La Toile Centenaire
Lire le chapitre 20: The Ghostly Twin
La glycine du passage couvrait la grille d’une épaisseur trompeuse. Camille l’écarta d’une main prudente, révélant la vitrine poussiéreuse d’un atelier de restauration. Au-dessus de la porte, une enseigne délavée annonçait : « Paul Roussel, Restauration d’art ancien ». Rien d’extraordinaire.

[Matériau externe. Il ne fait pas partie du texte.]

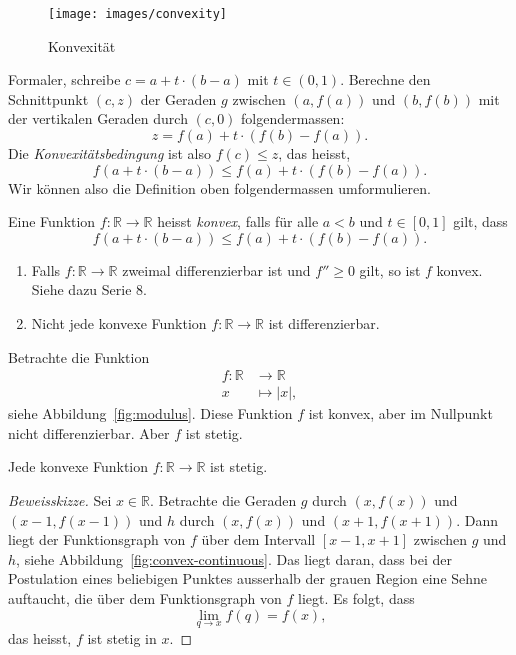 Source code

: \documentclass[../main.tex]{subfiles}
\begin{document}
\begin{figure}[htb]
  \centering
  \texttt{[image: images/convexity]}
  \caption{Konvexität}%
  \label{fig:convexity}
\end{figure}

Formaler, schreibe
$
  c = a + t \cdot (b-a)
  $
mit $t \in (0, 1)$.
Berechne den Schnittpunkt $(c, z)$ der
Geraden $g$ zwischen
$(a, f(a))$ und $(b, f(b))$
mit der vertikalen Geraden durch $(c, 0)$
folgendermassen:
\[
  z = f(a) + t \cdot (f(b) - f(a)).
\]
Die \emph{Konvexitätsbedingung} ist also
$f(c) \leq z$, das heisst,
\[
  f(a + t \cdot (b-a)) \leq f(a) + t\cdot (f(b) - f(a)).
\]
Wir können also die Definition oben folgendermassen
umformulieren.

\begin{definition}
  Eine Funktion $f \colon \mathbb{R} \to \mathbb{R}$
  heisst \emph{konvex}, falls für alle $a < b$
  und $t \in [0, 1]$ gilt, dass
  \[
    f(a + t \cdot (b - a)) \leq f(a) + t\cdot (f(b) - f(a)).
  \]
\end{definition}

\newpage
\begin{remarks}
  \leavevmode
  \begin{enumerate}[(1)]
    \item Falls $f \colon \mathbb{R} \to \mathbb{R}$
      zweimal differenzierbar ist und $f'' \geq 0$ gilt,
      so ist $f$ konvex. Siehe dazu Serie 8.
    \item Nicht jede konvexe Funktion
      $f \colon \mathbb{R} \to \mathbb{R}$ ist
      differenzierbar.
  \end{enumerate}
\end{remarks}

\begin{example}
  Betrachte die Funktion
  \begin{align*}
    f \colon \mathbb{R} & \to \mathbb{R} \\
    x & \mapsto |x|,
  \end{align*}
  siehe Abbildung~\ref{fig:modulus}.
  Diese Funktion $f$ ist konvex, aber im
  Nullpunkt nicht differenzierbar.
  Aber $f$ ist stetig.
\end{example}

\begin{claim}
  Jede konvexe Funktion $f \colon \mathbb{R} \to \mathbb{R}$
  ist stetig.
\end{claim}

\begin{proof}[Beweisskizze]
  Sei $x \in \mathbb{R}$.
  Betrachte die Geraden $g$
  durch $(x, f(x))$ und $(x-1, f(x-1))$
  und $h$ durch $(x, f(x))$ und $(x+  1, f(x+1))$.
  Dann liegt der Funktionsgraph von $f$
  über dem Intervall $[x-1, x+1]$ zwischen
  $g$ und $h$, siehe Abbildung~\ref{fig:convex-continuous}.
  Das liegt daran, dass bei der Postulation
  eines beliebigen Punktes ausserhalb
  der grauen Region eine Sehne auftaucht,
  die über dem Funktionsgraph von $f$ liegt.
  Es folgt, dass
  \[
    \lim_{q \to x} f(q) = f(x),
  \]
  das heisst, $f$ ist stetig in $x$.
\end{proof}
\end{document}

Rien qui justifiait les trois jours de filature qu’elle avait menés jusqu’ici.
Elle poussa la porte. Une clochette grêle annonça son entrée.
L’odeur de térébenthine et de vieux bois la saisit d’emblée. Des toiles retournées s’empilaient contre les murs, certaines grandes comme des portes, d’autres pas plus larges que sa main. Dans la pénombre, un homme penché sur une table de travail ne leva pas la tête.
— Nous fermons, dit-il d’une voix douce, presque musicale.
— Vous recevez les visites impromptues, pourtant, répondit Camille.
Elle s’approcha, les semelles de ses bottes crissant sur le parquet constellé de gouttes de pigment. L’homme redressa lentement le buste, et son visage s’éclaira dans la lumière tombant d’une verrière sale.
Camille sentit ses jambes se dérober.
L’homme avait les yeux de Laurent. Pas la couleur — un gris acier plus froid — mais la forme, cette courbe particulière des paupières, cette manière de vous regarder comme s’il lisait au-delà des mots. Ses cheveux argentés, tirés en arrière, révélaient un visage anguleux que la cinquantaine semblait avoir taillé au couteau.
Mais ce qui la frappa, ce fut la ressemblance. À la miniature que Laurent et elle avaient trouvée sous l’escalier de la galerie des archives — seule l’identité différait. Ce visage, c’était celui d’Édouard Laroche, vieilli d’un siècle, mais reconnaissable au millimètre près.
« Paul Roussel » n’existait pas. Ou plutôt, il n’existait que depuis que le vrai Paul Roussel, restaurateur confirmé, avait disparu de son atelier il y a douze ans, remplacé par un homme qui savait faire parler la peinture ancienne comme personne — et qui ne laissait jamais personne le photographier.
— Je vous connais, souffla Camille. Vous étiez devant la galerie, mardi. Le jour où la lettre… le jour où Charles Laroche a volé *Femme à la fenêtre*.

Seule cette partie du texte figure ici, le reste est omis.